From the entries below, please gather each line containing the string "these".

#### [Dataset entries]
━━━━━━━━━━━━━━━━

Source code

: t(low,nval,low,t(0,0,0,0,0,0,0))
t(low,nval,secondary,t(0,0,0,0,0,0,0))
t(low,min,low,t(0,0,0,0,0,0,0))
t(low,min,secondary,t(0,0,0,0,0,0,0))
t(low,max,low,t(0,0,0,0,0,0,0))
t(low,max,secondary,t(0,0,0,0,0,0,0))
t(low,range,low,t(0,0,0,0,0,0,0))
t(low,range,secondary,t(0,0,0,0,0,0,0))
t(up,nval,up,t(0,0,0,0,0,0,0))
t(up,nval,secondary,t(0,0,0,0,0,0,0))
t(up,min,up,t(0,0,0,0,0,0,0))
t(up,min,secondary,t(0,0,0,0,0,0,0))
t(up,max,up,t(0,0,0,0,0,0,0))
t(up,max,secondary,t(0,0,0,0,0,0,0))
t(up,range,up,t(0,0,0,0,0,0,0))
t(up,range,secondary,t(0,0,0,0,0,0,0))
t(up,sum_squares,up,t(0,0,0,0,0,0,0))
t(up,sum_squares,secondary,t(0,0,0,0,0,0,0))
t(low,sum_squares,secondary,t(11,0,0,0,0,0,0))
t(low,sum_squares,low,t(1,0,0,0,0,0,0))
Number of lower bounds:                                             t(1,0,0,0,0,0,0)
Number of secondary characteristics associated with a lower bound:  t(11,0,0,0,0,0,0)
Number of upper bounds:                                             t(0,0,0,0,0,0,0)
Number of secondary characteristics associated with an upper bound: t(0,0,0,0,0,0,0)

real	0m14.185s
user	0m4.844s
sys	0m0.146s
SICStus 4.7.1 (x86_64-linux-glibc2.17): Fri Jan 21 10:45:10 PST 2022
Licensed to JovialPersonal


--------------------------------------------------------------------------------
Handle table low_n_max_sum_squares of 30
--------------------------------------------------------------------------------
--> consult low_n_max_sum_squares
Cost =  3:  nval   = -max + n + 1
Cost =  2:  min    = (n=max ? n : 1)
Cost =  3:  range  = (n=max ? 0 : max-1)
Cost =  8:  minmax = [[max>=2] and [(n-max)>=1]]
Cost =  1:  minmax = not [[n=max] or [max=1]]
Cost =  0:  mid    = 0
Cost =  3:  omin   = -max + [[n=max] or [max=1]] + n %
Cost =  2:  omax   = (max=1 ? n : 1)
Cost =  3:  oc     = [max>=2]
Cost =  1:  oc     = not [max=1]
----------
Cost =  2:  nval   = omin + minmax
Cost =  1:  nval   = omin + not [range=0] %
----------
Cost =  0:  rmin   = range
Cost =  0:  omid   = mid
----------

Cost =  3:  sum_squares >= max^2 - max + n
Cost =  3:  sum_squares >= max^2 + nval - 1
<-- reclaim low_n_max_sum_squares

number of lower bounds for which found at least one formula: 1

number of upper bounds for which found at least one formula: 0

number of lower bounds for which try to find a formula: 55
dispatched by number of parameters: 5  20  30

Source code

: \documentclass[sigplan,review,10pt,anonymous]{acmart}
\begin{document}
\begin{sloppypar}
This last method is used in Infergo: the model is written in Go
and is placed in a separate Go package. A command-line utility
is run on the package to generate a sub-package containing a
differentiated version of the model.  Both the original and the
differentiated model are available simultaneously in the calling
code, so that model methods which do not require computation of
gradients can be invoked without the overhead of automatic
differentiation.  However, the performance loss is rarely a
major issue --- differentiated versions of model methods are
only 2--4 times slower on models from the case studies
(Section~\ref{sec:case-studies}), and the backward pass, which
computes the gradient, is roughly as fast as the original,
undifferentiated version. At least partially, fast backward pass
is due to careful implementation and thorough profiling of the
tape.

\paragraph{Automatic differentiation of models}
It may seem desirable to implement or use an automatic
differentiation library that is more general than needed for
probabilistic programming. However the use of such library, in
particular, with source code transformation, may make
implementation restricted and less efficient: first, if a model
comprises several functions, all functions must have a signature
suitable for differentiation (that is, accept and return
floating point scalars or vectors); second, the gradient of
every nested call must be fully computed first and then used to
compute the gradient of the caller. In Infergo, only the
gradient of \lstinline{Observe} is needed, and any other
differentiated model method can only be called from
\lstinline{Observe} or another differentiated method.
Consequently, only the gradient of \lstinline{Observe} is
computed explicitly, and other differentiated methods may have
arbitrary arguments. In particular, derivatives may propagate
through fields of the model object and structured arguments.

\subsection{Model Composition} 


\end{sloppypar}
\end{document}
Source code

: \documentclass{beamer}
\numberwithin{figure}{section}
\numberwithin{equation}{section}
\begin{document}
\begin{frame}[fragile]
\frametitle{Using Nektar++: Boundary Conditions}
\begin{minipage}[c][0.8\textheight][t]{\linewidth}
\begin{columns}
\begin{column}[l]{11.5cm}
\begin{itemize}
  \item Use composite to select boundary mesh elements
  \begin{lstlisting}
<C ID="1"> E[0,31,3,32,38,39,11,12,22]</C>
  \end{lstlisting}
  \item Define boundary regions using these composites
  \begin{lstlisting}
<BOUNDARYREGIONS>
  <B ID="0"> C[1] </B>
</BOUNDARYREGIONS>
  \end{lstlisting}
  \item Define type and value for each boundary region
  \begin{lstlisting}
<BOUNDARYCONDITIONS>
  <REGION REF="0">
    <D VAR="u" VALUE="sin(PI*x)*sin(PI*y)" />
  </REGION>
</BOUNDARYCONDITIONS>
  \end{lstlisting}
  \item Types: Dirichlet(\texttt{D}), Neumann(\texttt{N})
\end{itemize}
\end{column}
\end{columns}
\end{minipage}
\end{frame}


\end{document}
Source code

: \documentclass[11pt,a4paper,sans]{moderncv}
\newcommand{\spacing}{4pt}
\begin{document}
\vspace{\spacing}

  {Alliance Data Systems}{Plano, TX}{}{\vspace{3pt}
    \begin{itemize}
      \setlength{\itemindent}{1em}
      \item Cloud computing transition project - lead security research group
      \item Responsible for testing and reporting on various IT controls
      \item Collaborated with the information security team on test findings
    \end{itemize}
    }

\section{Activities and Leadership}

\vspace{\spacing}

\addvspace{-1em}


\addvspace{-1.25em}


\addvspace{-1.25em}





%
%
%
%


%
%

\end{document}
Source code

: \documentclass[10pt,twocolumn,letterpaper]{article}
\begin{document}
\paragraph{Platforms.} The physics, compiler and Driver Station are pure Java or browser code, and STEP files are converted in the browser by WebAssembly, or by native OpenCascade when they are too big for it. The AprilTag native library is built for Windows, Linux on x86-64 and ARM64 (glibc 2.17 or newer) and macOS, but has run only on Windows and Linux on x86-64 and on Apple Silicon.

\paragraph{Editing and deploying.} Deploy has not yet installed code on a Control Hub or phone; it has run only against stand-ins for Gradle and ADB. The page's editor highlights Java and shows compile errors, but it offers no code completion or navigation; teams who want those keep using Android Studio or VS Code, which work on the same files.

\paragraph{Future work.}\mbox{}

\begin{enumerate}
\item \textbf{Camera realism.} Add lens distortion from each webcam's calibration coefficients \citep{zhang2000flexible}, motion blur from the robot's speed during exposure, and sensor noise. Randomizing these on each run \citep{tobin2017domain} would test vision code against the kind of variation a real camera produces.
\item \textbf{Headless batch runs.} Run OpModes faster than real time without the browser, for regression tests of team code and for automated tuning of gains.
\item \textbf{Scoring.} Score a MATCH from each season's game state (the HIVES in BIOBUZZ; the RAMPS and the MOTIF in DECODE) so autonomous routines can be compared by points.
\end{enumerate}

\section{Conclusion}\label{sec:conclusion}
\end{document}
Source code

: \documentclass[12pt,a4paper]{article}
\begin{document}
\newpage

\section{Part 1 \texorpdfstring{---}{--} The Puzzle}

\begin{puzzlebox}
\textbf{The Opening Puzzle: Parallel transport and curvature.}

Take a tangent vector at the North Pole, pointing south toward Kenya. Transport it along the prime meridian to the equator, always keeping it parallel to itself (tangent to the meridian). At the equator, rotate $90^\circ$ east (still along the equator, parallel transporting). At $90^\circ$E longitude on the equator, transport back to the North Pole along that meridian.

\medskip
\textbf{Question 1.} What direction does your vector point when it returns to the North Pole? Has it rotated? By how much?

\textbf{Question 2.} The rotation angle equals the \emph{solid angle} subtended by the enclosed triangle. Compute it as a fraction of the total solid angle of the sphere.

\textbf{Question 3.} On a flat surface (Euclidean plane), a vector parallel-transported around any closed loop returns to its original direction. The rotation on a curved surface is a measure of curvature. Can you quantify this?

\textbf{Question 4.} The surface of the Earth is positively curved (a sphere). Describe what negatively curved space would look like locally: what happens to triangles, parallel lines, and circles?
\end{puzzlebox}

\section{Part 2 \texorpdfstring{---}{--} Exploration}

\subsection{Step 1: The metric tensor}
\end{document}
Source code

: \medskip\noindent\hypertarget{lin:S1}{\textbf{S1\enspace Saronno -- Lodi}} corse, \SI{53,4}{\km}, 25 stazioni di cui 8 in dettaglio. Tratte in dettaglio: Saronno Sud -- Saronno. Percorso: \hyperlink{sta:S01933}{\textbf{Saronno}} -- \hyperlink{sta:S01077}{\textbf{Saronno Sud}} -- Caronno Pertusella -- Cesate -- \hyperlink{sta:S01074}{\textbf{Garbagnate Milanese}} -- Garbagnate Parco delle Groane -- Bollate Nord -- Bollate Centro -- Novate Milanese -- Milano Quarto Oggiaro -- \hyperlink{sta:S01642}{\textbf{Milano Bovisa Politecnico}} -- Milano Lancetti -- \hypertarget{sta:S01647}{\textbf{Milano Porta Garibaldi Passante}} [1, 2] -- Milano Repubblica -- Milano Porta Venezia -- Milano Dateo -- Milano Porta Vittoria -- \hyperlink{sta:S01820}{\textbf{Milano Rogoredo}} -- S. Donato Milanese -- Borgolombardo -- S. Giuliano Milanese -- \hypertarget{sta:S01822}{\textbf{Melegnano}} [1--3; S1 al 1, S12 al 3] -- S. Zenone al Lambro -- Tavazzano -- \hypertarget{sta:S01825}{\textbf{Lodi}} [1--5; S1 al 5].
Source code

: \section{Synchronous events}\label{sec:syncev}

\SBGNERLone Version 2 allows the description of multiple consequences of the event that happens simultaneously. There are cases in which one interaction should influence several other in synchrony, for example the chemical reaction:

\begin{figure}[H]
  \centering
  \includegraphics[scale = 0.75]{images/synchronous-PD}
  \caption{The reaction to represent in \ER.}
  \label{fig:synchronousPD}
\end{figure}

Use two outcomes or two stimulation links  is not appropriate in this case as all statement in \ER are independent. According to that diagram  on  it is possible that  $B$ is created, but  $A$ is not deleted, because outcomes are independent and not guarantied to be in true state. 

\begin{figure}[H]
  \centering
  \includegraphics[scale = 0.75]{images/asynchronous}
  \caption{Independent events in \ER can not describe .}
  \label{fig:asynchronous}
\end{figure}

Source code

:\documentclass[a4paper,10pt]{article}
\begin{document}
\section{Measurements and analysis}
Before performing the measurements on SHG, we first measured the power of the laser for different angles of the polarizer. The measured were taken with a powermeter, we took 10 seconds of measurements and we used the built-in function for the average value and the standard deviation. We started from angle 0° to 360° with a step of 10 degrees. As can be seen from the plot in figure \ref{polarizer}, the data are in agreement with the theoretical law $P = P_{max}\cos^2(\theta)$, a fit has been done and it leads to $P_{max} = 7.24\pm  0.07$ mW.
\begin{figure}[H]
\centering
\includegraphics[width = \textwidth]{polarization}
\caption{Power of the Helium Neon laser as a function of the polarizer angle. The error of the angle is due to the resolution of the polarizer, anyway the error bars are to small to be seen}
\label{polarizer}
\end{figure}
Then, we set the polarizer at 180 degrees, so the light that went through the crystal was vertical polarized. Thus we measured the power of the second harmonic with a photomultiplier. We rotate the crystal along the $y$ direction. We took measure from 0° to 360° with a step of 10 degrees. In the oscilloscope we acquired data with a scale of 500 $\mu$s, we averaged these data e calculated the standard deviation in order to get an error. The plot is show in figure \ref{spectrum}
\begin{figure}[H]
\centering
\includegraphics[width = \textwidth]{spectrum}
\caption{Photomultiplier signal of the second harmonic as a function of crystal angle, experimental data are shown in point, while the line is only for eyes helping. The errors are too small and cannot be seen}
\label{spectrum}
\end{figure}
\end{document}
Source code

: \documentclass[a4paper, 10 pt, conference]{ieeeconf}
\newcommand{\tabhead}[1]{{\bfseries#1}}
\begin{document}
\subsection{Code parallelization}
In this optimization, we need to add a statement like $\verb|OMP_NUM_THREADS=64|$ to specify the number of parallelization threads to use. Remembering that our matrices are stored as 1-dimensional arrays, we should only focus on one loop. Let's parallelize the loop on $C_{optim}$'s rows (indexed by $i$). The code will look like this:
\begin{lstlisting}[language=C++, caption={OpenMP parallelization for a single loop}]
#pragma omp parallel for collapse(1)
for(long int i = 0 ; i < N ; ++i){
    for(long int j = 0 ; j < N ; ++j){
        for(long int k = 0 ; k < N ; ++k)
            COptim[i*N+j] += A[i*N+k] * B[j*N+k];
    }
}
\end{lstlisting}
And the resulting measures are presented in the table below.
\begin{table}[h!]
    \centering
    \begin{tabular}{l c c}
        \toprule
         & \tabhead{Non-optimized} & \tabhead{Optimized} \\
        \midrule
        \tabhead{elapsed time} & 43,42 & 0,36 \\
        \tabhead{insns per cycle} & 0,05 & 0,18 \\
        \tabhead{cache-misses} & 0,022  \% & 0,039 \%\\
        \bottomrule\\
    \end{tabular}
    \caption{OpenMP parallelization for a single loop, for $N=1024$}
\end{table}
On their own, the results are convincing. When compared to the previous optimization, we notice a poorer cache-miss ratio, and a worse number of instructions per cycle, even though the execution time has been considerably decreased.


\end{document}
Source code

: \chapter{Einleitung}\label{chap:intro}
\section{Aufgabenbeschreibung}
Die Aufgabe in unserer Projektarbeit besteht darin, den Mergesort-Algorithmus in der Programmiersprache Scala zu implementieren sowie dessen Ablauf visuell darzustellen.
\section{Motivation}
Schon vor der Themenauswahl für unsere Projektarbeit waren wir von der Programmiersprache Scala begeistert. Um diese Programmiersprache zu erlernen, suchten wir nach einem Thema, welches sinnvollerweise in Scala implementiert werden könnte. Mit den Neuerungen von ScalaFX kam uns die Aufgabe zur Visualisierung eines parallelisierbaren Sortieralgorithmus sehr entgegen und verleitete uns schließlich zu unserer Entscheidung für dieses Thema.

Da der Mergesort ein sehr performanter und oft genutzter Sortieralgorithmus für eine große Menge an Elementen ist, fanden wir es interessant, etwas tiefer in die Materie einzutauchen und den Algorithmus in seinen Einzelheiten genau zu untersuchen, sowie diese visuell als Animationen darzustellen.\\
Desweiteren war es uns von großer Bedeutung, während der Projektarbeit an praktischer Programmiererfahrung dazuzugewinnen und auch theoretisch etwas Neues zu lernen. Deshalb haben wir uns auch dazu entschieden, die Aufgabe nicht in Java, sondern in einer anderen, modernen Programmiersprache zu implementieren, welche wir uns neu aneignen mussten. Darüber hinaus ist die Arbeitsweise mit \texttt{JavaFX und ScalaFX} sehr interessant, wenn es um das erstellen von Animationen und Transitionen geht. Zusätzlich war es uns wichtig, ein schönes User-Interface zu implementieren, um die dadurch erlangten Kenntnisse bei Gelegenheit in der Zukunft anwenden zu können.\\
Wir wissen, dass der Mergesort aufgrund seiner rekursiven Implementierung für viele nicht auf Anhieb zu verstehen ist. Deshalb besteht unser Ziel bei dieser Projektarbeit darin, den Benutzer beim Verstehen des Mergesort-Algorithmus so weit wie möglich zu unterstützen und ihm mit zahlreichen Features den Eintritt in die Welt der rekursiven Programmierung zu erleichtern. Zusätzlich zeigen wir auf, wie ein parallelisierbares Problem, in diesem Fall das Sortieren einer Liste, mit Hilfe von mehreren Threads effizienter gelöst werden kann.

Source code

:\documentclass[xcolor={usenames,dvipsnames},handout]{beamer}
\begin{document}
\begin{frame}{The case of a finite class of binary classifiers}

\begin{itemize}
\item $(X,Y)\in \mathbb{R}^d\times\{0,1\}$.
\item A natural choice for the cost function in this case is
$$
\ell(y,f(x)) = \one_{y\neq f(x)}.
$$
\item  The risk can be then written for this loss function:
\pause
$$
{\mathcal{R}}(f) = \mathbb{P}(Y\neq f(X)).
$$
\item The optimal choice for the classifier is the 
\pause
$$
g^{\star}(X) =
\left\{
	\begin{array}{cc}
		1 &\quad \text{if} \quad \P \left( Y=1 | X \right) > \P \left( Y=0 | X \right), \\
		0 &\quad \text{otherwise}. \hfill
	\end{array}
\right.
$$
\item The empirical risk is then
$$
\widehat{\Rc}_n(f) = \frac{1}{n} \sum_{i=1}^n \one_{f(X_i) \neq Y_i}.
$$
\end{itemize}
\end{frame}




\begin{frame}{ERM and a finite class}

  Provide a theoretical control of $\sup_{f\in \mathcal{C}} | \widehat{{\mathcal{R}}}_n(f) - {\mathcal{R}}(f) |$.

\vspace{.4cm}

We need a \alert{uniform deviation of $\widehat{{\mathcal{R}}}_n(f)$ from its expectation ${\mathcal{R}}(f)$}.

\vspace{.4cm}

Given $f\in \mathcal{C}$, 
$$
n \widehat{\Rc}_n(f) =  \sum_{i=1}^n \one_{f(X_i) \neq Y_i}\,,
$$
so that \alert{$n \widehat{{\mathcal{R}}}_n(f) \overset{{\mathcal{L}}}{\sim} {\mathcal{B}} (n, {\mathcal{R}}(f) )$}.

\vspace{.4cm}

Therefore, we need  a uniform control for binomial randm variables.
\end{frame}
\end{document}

━━━━━━━━━━━━━━━━

#### [TASK OUTPUT]
  \item Define boundary regions using these composites
\item \textbf{Camera realism.} Add lens distortion from each webcam's calibration coefficients \citep{zhang2000flexible}, motion blur from the robot's speed during exposure, and sensor noise. Randomizing these on each run \citep{tobin2017domain} would test vision code against the kind of variation a real camera produces.
Then, we set the polarizer at 180 degrees, so the light that went through the crystal was vertical polarized. Thus we measured the power of the second harmonic with a photomultiplier. We rotate the crystal along the $y$ direction. We took measure from 0° to 360° with a step of 10 degrees. In the oscilloscope we acquired data with a scale of 500 $\mu$s, we averaged these data e calculated the standard deviation in order to get an error. The plot is show in figure \ref{spectrum}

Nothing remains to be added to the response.